Untold numbers of animals have contributed to science, in ways big and small. Studying cows and cowpox helped English doctor Edward Jenner create a smallpox vaccine; Ivan Pavlov's experiments on dogs' reactions to external stimuli heavily influenced modern behavioral psychology.
We have these five animals to thank for some of our most important scientific advancements, from space travel to better organ replacement options.
Scientists still work with rats, rabbits, and other mammals to test cosmetics and pharmaceuticals and to conduct infectious disease research. Most of these animals remain nameless and unknown to the public, but over the years, certain individuals have had an outsize effect. We have these five animals to thank for some of our most important scientific advancements, from space travel to better organ replacement options.
1) LAIKA THE DOG
Laika was the first living creature ever to orbit the Earth. In October 1957, the Soviet Sputnik I ship had made history as the first man-made object sent into Earth's orbit; Premier Nikita Khrushchev was keen to gain another Space Race victory by sending up a canine cosmonaut.

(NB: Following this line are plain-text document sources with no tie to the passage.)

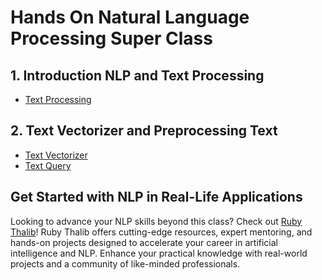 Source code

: # Hands On Natural Language Processing Super Class

## 1. Introduction NLP and Text Processing
<ul>
<li><a href="">Text Processing</a></li>
</ul>

## 2. Text Vectorizer and Preprocessing Text
<ul>
<li><a href="">Text Vectorizer</a></li>
<li><a href="">Text Query</a></li>
</ul>

## Get Started with NLP in Real-Life Applications
Looking to advance your NLP skills beyond this class? Check out [Ruby Thalib](https://www.rubythalib.ai/)! Ruby Thalib offers cutting-edge resources, expert mentoring, and hands-on projects designed to accelerate your career in artificial intelligence and NLP. Enhance your practical knowledge with real-world projects and a community of like-minded professionals.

Laika ("barker" in Russian), was a stray dog, reportedly a husky-spitz mix, recruited among several other female strays for the trip. Although the scientists put extensive work into preparing Laika and the other canine finalists—evaluating their reactions to air-pressure variations, training them to adapt to pelvic sanitation devices meant to contain waste, and eventually having them live in pressurized capsules for weeks—there was no expectation that the dog would return to Earth, and only one meal's worth of food was sent up with her.
Laika the dog, with a mockup of her space capsule.
Sputnik II, six times heavier than its predecessor, launched on November 3, 1957. Soviet broadcasts reported that Laika, fitted out with surgically implanted devices to monitor her heart rate, blood pressure, and breathing rates, survived until November 12; the spacecraft stayed in orbit for five more months, burning up when it re-entered the atmosphere.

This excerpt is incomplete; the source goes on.